Young people are getting very good at multi-tasking, he says, which is basically a working memory trick. But the ability to do several tasks at once perhaps comes at the expense of long-term memory, he suggests. “The ancient Greeks used to have fantastic memories because of the terrific cost in putting anything down on paper. Army generals would know the names of all their troops. We just simply don’t need that memory at all.”

That means that the frontal lobe of the brain, involved in storing long-term memory, develops differently in digital natives, as a whole, than it has for previous generations.
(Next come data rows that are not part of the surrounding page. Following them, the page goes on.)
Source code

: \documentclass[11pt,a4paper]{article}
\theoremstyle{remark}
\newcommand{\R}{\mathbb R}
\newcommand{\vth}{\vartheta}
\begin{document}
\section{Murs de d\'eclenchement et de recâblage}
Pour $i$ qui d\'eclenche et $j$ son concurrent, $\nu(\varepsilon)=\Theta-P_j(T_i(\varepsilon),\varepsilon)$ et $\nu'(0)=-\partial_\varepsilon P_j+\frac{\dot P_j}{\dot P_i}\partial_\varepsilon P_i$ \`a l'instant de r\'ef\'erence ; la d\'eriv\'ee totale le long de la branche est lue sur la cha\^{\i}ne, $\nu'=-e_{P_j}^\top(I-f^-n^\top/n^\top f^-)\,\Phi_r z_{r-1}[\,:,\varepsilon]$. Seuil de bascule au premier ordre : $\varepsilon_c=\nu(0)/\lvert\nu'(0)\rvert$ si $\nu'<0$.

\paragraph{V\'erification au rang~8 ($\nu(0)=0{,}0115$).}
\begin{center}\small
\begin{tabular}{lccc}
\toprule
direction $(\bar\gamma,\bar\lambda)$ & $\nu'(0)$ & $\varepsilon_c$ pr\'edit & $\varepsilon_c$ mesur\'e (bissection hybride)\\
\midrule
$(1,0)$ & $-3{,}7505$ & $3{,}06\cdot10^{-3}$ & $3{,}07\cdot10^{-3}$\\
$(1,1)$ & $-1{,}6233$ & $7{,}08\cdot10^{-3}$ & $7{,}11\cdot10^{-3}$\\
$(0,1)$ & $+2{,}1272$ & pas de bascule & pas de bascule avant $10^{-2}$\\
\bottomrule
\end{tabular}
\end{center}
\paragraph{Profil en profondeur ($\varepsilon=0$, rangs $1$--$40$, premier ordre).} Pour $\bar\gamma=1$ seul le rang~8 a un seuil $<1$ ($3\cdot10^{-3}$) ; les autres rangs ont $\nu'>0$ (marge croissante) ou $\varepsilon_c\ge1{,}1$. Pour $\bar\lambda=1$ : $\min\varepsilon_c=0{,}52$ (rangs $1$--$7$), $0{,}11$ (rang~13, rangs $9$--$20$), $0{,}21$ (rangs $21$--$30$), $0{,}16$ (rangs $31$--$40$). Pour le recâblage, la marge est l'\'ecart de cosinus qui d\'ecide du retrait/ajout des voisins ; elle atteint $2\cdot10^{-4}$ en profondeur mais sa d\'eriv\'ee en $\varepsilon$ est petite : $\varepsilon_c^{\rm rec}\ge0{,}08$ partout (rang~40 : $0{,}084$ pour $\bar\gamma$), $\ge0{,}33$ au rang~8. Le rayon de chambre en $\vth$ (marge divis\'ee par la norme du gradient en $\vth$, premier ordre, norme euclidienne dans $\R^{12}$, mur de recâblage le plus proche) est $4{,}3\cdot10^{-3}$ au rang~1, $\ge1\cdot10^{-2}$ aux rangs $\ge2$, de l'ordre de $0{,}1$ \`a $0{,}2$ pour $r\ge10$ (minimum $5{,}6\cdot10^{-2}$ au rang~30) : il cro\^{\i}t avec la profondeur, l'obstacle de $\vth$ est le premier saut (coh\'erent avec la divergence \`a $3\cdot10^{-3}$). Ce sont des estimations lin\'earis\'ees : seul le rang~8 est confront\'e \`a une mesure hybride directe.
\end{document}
Most young people are prone to pay attention to multiple stimuli, all at once. “I’m not saying that’s a good thing, it’s not necessarily a bad thing, but I’m saying it is a thing,” says the Institute for the Future’s Pescovitz. “When I look at my niece doing her homework, she’s also got Wikipedia open on her laptop, as well as several IM windows, and she’s listening to music.”

That ability to respond to several different stimuli at the same time is called “continuous partial attention.” The term was coined in 1997 by writer, consultant, and advisor for the Pew Internet and American Life Project Linda Stone. She noticed that literature on cognitive psychology referred to complex multi-tasking, or switching between mentally challenging tasks. But that wasn’t what she was seeing young people do — they weren’t switching from one thing to the next; they were actually continuously semi-focused on many things at once.

There are downsides to the continuous partial attention state, Stone says, one being that research suggests that the quality of focus drops with the added number of stimuli. But there’s another way of looking at this shift, and it’s one that companies could use to their benefit.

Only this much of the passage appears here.